Future control of the seas will be a matter of sub-power and air-power. Exactly what form the latter will take remains uncertain.
The vulnerability of large ships has been a concern since the demonstrations of Billy Mitchell in the 1920s. A satisfactory answer is yet to appear, and it seems some navies prefer to ignore the problem.
Given their vulnerability and incredible cost, supercarriers and medium aircraft carriers may become increasingly rare.
How can a surface fleet provide itself with air-cover? How will air-support be provided to amphibious operations? How will airborne anti-submarine threats be suppressed? Using land-based air forces to support ships encounters the problems of a finite range and loiter time.
A possible answer may be the use of multiple, smaller aircraft carriers, perhaps in the 10,000 to 20,000 ton class. Smaller carriers will probably need to utilize V/STOL aircraft, UAVs and long-range missile systems. These vessels may be of a size that each only carries a dozen fixed and/or rotary wing aircraft.
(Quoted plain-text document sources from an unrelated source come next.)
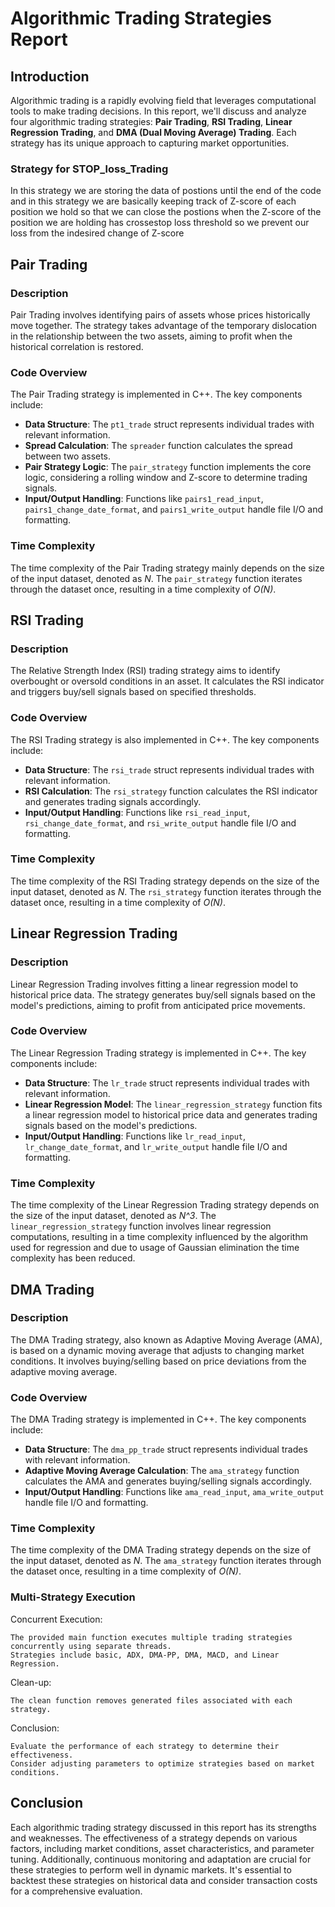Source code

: # Algorithmic Trading Strategies Report

## Introduction

Algorithmic trading is a rapidly evolving field that leverages computational tools to make trading decisions. In this report, we'll discuss and analyze four algorithmic trading strategies: **Pair Trading**, **RSI Trading**, **Linear Regression Trading**, and **DMA (Dual Moving Average) Trading**. Each strategy has its unique approach to capturing market opportunities.

### Strategy for STOP_loss_Trading
 In this strategy  we are storing the data of postions until the end of the code and in this strategy we are basically keeping track of  Z-score of each position we hold  so that we can close the postions when the Z-score of the position we are holding has crossestop loss threshold so we prevent our loss from the indesired change of Z-score 


## Pair Trading

### Description

Pair Trading involves identifying pairs of assets whose prices historically move together. The strategy takes advantage of the temporary dislocation in the relationship between the two assets, aiming to profit when the historical correlation is restored.

### Code Overview

The Pair Trading strategy is implemented in C++. The key components include:

- **Data Structure**: The `pt1_trade` struct represents individual trades with relevant information.
- **Spread Calculation**: The `spreader` function calculates the spread between two assets.
- **Pair Strategy Logic**: The `pair_strategy` function implements the core logic, considering a rolling window and Z-score to determine trading signals.
- **Input/Output Handling**: Functions like `pairs1_read_input`, `pairs1_change_date_format`, and `pairs1_write_output` handle file I/O and formatting.

### Time Complexity

The time complexity of the Pair Trading strategy mainly depends on the size of the input dataset, denoted as *N*. The `pair_strategy` function iterates through the dataset once, resulting in a time complexity of *O(N)*.

## RSI Trading

### Description

The Relative Strength Index (RSI) trading strategy aims to identify overbought or oversold conditions in an asset. It calculates the RSI indicator and triggers buy/sell signals based on specified thresholds.

### Code Overview

The RSI Trading strategy is also implemented in C++. The key components include:

- **Data Structure**: The `rsi_trade` struct represents individual trades with relevant information.
- **RSI Calculation**: The `rsi_strategy` function calculates the RSI indicator and generates trading signals accordingly.
- **Input/Output Handling**: Functions like `rsi_read_input`, `rsi_change_date_format`, and `rsi_write_output` handle file I/O and formatting.

### Time Complexity

The time complexity of the RSI Trading strategy depends on the size of the input dataset, denoted as *N*. The `rsi_strategy` function iterates through the dataset once, resulting in a time complexity of *O(N)*.

## Linear Regression Trading

### Description

Linear Regression Trading involves fitting a linear regression model to historical price data. The strategy generates buy/sell signals based on the model's predictions, aiming to profit from anticipated price movements.

### Code Overview

The Linear Regression Trading strategy is implemented in C++. The key components include:

- **Data Structure**: The `lr_trade` struct represents individual trades with relevant information.
- **Linear Regression Model**: The `linear_regression_strategy` function fits a linear regression model to historical price data and generates trading signals based on the model's predictions.
- **Input/Output Handling**: Functions like `lr_read_input`, `lr_change_date_format`, and `lr_write_output` handle file I/O and formatting.

### Time Complexity

The time complexity of the Linear Regression Trading strategy depends on the size of the input dataset, denoted as *N^3*. The `linear_regression_strategy` function involves linear regression computations, resulting in a time complexity influenced by the algorithm used for regression  and due to usage of Gaussian elimination the time complexity has been reduced.

## DMA Trading

### Description

The DMA Trading strategy, also known as Adaptive Moving Average (AMA), is based on a dynamic moving average that adjusts to changing market conditions. It involves buying/selling based on price deviations from the adaptive moving average.

### Code Overview

The DMA Trading strategy is implemented in C++. The key components include:

- **Data Structure**: The `dma_pp_trade` struct represents individual trades with relevant information.
- **Adaptive Moving Average Calculation**: The `ama_strategy` function calculates the AMA and generates buying/selling signals accordingly.
- **Input/Output Handling**: Functions like `ama_read_input`, `ama_write_output` handle file I/O and formatting.

### Time Complexity

The time complexity of the DMA Trading strategy depends on the size of the input dataset, denoted as *N*. The `ama_strategy` function iterates through the dataset once, resulting in a time complexity of *O(N)*.

 ### Multi-Strategy Execution
Concurrent Execution:

    The provided main function executes multiple trading strategies concurrently using separate threads.
    Strategies include basic, ADX, DMA-PP, DMA, MACD, and Linear Regression.

Clean-up:

    The clean function removes generated files associated with each strategy.

Conclusion:

    Evaluate the performance of each strategy to determine their effectiveness.
    Consider adjusting parameters to optimize strategies based on market conditions.



## Conclusion

Each algorithmic trading strategy discussed in this report has its strengths and weaknesses. The effectiveness of a strategy depends on various factors, including market conditions, asset characteristics, and parameter tuning. Additionally, continuous monitoring and adaptation are crucial for these strategies to perform well in dynamic markets. It's essential to backtest these strategies on historical data and consider transaction costs for a comprehensive evaluation.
The lost of one or two such vessels to a force will be less significant than the elimination of a single supercarrier. Of course, budgetary constraints may mean a force has only one or two small carriers to begin with.
It is possible that small carriers could be easily and economically produced by conversion of large civilian vessels.
Alternately, a common hull design that could be configured as either an LPD or SCS might be created.
The increasing costs and vulnerability of surface combatant vessels may see some navies making increased use of adapted civilian hulls for certain roles.
A modern escort vessel only needs to move as fast as the vessels it escorts. It no longer needs to chase-down U-boats and drop depth charges over them. A modern ASW vessel will use UCAVs, missiles, homing torpedoes and rockets.
There is a long history of passenger liners being used as troop-ships.
During the Second World War the Japanese, British and US Navies converted civilian vessels into escort carriers and merchant aircraft carriers.
After the Falklands war, a concept called the Shipborne Containerized Air-Defense System (SCADS) proposed a modular system to quickly convert large RORO or container ships into an emergency aircraft carriers with ski jump, fuelling systems, radar, defensive missiles, munitions, crew quarters, and work spaces. The entire system could be installed in about 48 hours.
Naval warfare systems have advanced since the 1980s, so the concept is worth examining again.
Various missile systems and other military systems mounted in ISO containers have been proposed.
Such ISO-mounted systems have an obvious potential for converting civilian hulls into combat vessels.
Configuration and role could be customized or rapidly altered by changing containers in a similar manner to the capability offered by the Danish Stanflex system. Replacement of damaged or malfunctioning container modules would also facilitate rapid repairs and return to mission.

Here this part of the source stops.